Interesting... all the places I've seen the word, it meant a winged unicorn*. But reading this post drove me to look it up, and I did find both definitions. Less Wrong: raising new interest in definitions of mythological creature parts! :)

*Speaking of mythological definitions, I learned somewhere to distinguish between an alicorn, which has the goat-like body, lion's tail, beard, etc. of a unicorn, vs a horned pegasus, which has horse-like features. Not sure where that came from, but it's firmly implanted in my stores of useless knowledge.

BethMo-20

I can agree that most of "science and other fields" came out of what was called "philosophy" if you go back far enough. It just seems that once you pull out all the "science and other fields" what is left has no use for solving practical problems -- including AI. Like the pages and pages of debate I've seen here on Less Wrong about "philosophical" stuff like the nature of morality, or free will, or "zombies" with no consciousness. Obviously a lot of people feel that discussing these topics is worthwhile, but I just don't see the use of it.

In continuing to plod through the older writings here, I've seen numerous passages from Eliezer that disparage philosophy's usefulness, including these that I hit today:

Sorry - but philosophy, even the better grade of modern analytic philosophy, doesn't seem to end up commensurate with what I need, except by accident or by extraordinary competence. (http://lesswrong.com/lw/tg/against_modal_logics/)

and

I suggest that, like ethics, philosophy really is important, but it is only practiced effectively from within a science. Trying to do the philosophy of a frontier science, as a separate academic profession, is as much a mistake as trying to have separate ethicists. You end up with ethicists who speak mainly to other ethicists, and philosophers who speak mainly to other philosophers. (http://lesswrong.com/lw/pg/where_philosophy_meets_science/ )
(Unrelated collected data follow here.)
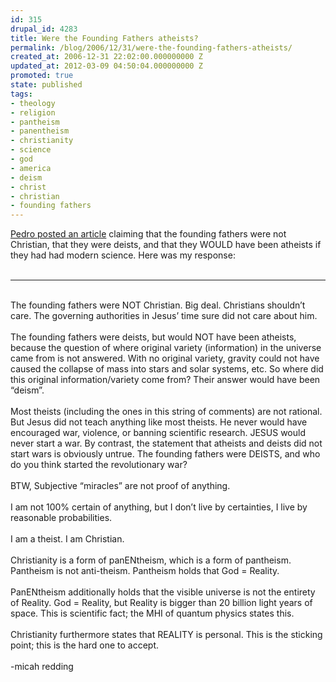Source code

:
 ```yaml
---
id: 315
drupal_id: 4283
title: Were the Founding Fathers atheists?
permalink: /blog/2006/12/31/were-the-founding-fathers-atheists/
created_at: 2006-12-31 22:02:00.000000000 Z
updated_at: 2012-03-09 04:50:04.000000000 Z
promoted: true
state: published
tags:
- theology
- religion
- pantheism
- panentheism
- christianity
- science
- god
- america
- deism
- christ
- christian
- founding fathers
---
```

<a href="http://www.wayofthemind.org/2006/12/28/deism-and-pantheism/">Pedro posted an article</a> claiming that the founding fathers were not Christian, that they were deists, and that they WOULD have been atheists if they had had modern science. Here was my response:<br /><br /><hr /><br />The founding fathers were NOT Christian. Big deal. Christians shouldn’t care. The governing authorities in Jesus’ time sure did not care about him.<br /><br />The founding fathers were deists, but would NOT have been atheists, because the question of where original variety (information) in the universe came from is not answered. With no original variety, gravity could not have caused the collapse of mass into stars and solar systems, etc. So where did this original information/variety come from? Their answer would have been “deism”.<br /><br />Most theists (including the ones in this string of comments) are not rational. But Jesus did not teach anything like most theists. He never would have encouraged war, violence, or banning scientific research. JESUS would never start a war. By contrast, the statement that atheists and deists did not start wars is obviously untrue. The founding fathers were DEISTS, and who do you think started the revolutionary war?<br /><br />BTW, Subjective “miracles” are not proof of anything.<br /><br />I am not 100% certain of anything, but I don’t live by certainties, I live by reasonable probabilities.<br /><br />I am a theist. I am Christian.<br /><br />Christianity is a form of panENtheism, which is a form of pantheism. Pantheism is not anti-theism. Pantheism holds that God = Reality.<br /><br />PanENtheism additionally holds that the visible universe is not the entirety of Reality. God = Reality, but Reality is bigger than 20 billion light years of space. This is scientific fact; the MHI of quantum physics states this.<br /><br />Christianity furthermore states that REALITY is personal. This is the sticking point; this is the hard one to accept.<br /><br />-micah redding
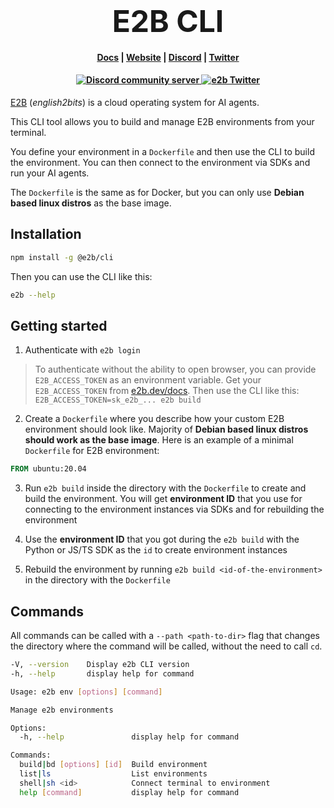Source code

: <h1 align="center">
<span style="font-size:48px;"><b>E2B CLI</b></span>
</h1>

<h4 align="center">
  <a href="https://e2b.dev/docs">Docs</a> |
  <a href="https://e2b.dev">Website</a> |
  <a href="https://discord.gg/U7KEcGErtQ">Discord</a> |
  <a href="https://twitter.com/e2b_dev">Twitter</a>
</h4>

<h4 align="center">
  <a href="https://discord.gg/U7KEcGErtQ">
    <img src="https://img.shields.io/badge/chat-on%20Discord-blue" alt="Discord community server" />
  </a>
  <a href="https://twitter.com/e2b_dev">
    <img src="https://img.shields.io/twitter/follow/infisical?label=Follow" alt="e2b Twitter" />
  </a>
</h4>

[E2B](https://e2b.dev) (_english2bits_) is a cloud operating system for AI agents.

This CLI tool allows you to build and manage E2B environments from your terminal.

You define your environment in a `Dockerfile` and then use the CLI to build the environment. You can then connect to the environment via SDKs and run your AI agents.

The `Dockerfile` is the same as for Docker, but you can only use **Debian based linux distros** as the base image.

## Installation

```bash
npm install -g @e2b/cli
```

Then you can use the CLI like this:

```bash
e2b --help
```

## Getting started

1. Authenticate with `e2b login`

> To authenticate without the ability to open browser, you can provide `E2B_ACCESS_TOKEN` as an environment variable. Get your `E2B_ACCESS_TOKEN` from [e2b.dev/docs](https://e2b.dev/docs). Then use the CLI like this: `E2B_ACCESS_TOKEN=sk_e2b_... e2b build`

2. Create a `Dockerfile` where you describe how your custom E2B environment should look like. Majority of **Debian based linux distros should work as the base image**. Here is an example of a minimal `Dockerfile` for E2B environment:

```Dockerfile
FROM ubuntu:20.04
``` 

3. Run `e2b build` inside the directory with the `Dockerfile` to create and build the environment. You will get **environment ID** that you use for connecting to the environment instances via SDKs and for rebuilding the environment

5. Use the **environment ID** that you got during the `e2b build` with the Python or JS/TS SDK as the `id` to create environment instances

6. Rebuild the environment by running `e2b build <id-of-the-environment>` in the directory with the `Dockerfile`


## Commands

All commands can be called with a `--path <path-to-dir>` flag that changes the directory where the command will be called, without the need to call `cd`.

```sh
-V, --version    Display e2b CLI version
-h, --help       display help for command
```

```sh
Usage: e2b env [options] [command]

Manage e2b environments

Options:
  -h, --help               display help for command

Commands:
  build|bd [options] [id]  Build environment
  list|ls                  List environments
  shell|sh <id>            Connect terminal to environment
  help [command]           display help for command
```
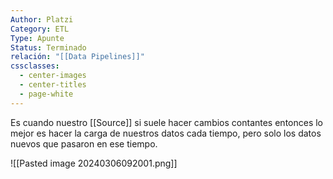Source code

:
 ```yaml
---
Author: Platzi
Category: ETL
Type: Apunte
Status: Terminado
relación: "[[Data Pipelines]]"
cssclasses:
  - center-images
  - center-titles
  - page-white
---
```

Es cuando nuestro [[Source]] si suele hacer cambios contantes entonces lo mejor es hacer la carga de nuestros datos cada tiempo, pero solo los datos nuevos que pasaron en ese tiempo.

![[Pasted image 20240306092001.png]]
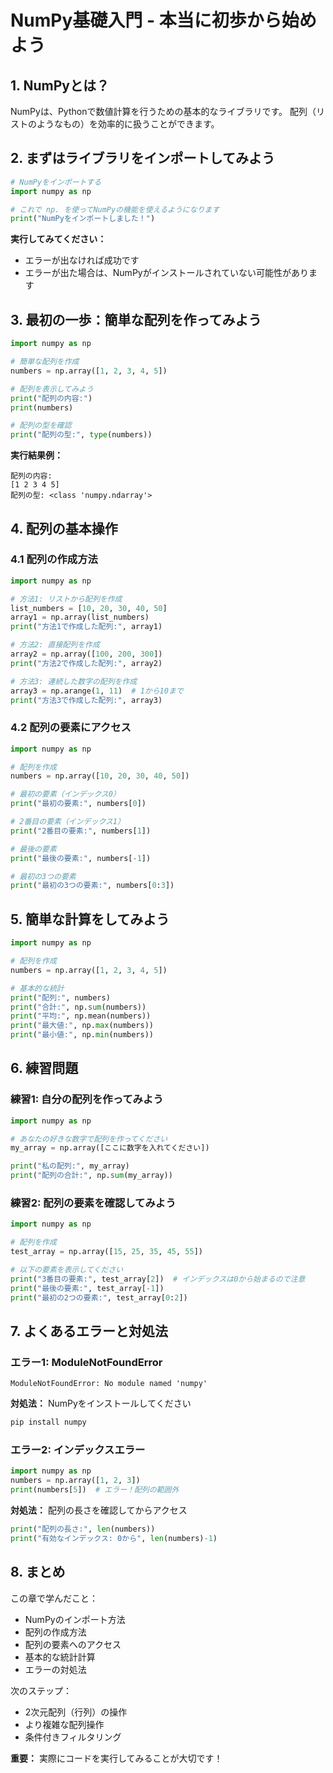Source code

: # NumPy基礎入門 - 本当に初歩から始めよう

## 1. NumPyとは？

NumPyは、Pythonで数値計算を行うための基本的なライブラリです。
配列（リストのようなもの）を効率的に扱うことができます。

## 2. まずはライブラリをインポートしてみよう

```python
# NumPyをインポートする
import numpy as np

# これで np. を使ってNumPyの機能を使えるようになります
print("NumPyをインポートしました！")
```

**実行してみてください：**
- エラーが出なければ成功です
- エラーが出た場合は、NumPyがインストールされていない可能性があります

## 3. 最初の一歩：簡単な配列を作ってみよう

```python
import numpy as np

# 簡単な配列を作成
numbers = np.array([1, 2, 3, 4, 5])

# 配列を表示してみよう
print("配列の内容:")
print(numbers)

# 配列の型を確認
print("配列の型:", type(numbers))
```

**実行結果例：**
```
配列の内容:
[1 2 3 4 5]
配列の型: <class 'numpy.ndarray'>
```

## 4. 配列の基本操作

### 4.1 配列の作成方法

```python
import numpy as np

# 方法1: リストから配列を作成
list_numbers = [10, 20, 30, 40, 50]
array1 = np.array(list_numbers)
print("方法1で作成した配列:", array1)

# 方法2: 直接配列を作成
array2 = np.array([100, 200, 300])
print("方法2で作成した配列:", array2)

# 方法3: 連続した数字の配列を作成
array3 = np.arange(1, 11)  # 1から10まで
print("方法3で作成した配列:", array3)
```

### 4.2 配列の要素にアクセス

```python
import numpy as np

# 配列を作成
numbers = np.array([10, 20, 30, 40, 50])

# 最初の要素（インデックス0）
print("最初の要素:", numbers[0])

# 2番目の要素（インデックス1）
print("2番目の要素:", numbers[1])

# 最後の要素
print("最後の要素:", numbers[-1])

# 最初の3つの要素
print("最初の3つの要素:", numbers[0:3])
```

## 5. 簡単な計算をしてみよう

```python
import numpy as np

# 配列を作成
numbers = np.array([1, 2, 3, 4, 5])

# 基本的な統計
print("配列:", numbers)
print("合計:", np.sum(numbers))
print("平均:", np.mean(numbers))
print("最大値:", np.max(numbers))
print("最小値:", np.min(numbers))
```

## 6. 練習問題

### 練習1: 自分の配列を作ってみよう

```python
import numpy as np

# あなたの好きな数字で配列を作ってください
my_array = np.array([ここに数字を入れてください])

print("私の配列:", my_array)
print("配列の合計:", np.sum(my_array))
```

### 練習2: 配列の要素を確認してみよう

```python
import numpy as np

# 配列を作成
test_array = np.array([15, 25, 35, 45, 55])

# 以下の要素を表示してください
print("3番目の要素:", test_array[2])  # インデックスは0から始まるので注意
print("最後の要素:", test_array[-1])
print("最初の2つの要素:", test_array[0:2])
```

## 7. よくあるエラーと対処法

### エラー1: ModuleNotFoundError
```
ModuleNotFoundError: No module named 'numpy'
```
**対処法：** NumPyをインストールしてください
```bash
pip install numpy
```

### エラー2: インデックスエラー
```python
import numpy as np
numbers = np.array([1, 2, 3])
print(numbers[5])  # エラー！配列の範囲外
```
**対処法：** 配列の長さを確認してからアクセス
```python
print("配列の長さ:", len(numbers))
print("有効なインデックス: 0から", len(numbers)-1)
```

## 8. まとめ

この章で学んだこと：
- NumPyのインポート方法
- 配列の作成方法
- 配列の要素へのアクセス
- 基本的な統計計算
- エラーの対処法

次のステップ：
- 2次元配列（行列）の操作
- より複雑な配列操作
- 条件付きフィルタリング

**重要：** 実際にコードを実行してみることが大切です！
So I'm still baffled by the comment here that currently the main problems in FAI are philosophical. Is there a summary or chain of posts that spells out this change in position? Or will it just gradually emerge if I manage to read all the posts between those quotes from 2008, up to the quote from 2011? Or, is this just your opinion, not Eliezer's?

BethMo50

The definition of art begins to matter a lot when governments have bizarre laws that require spending public funds on it -- e.g. Seattle's SMC 20.32.030 "Funds for works of art" which states that "All requests for appropriations for construction projects from eligible funds shall include an amount equal to one (1) percent of the estimated cost of such project for works of art..."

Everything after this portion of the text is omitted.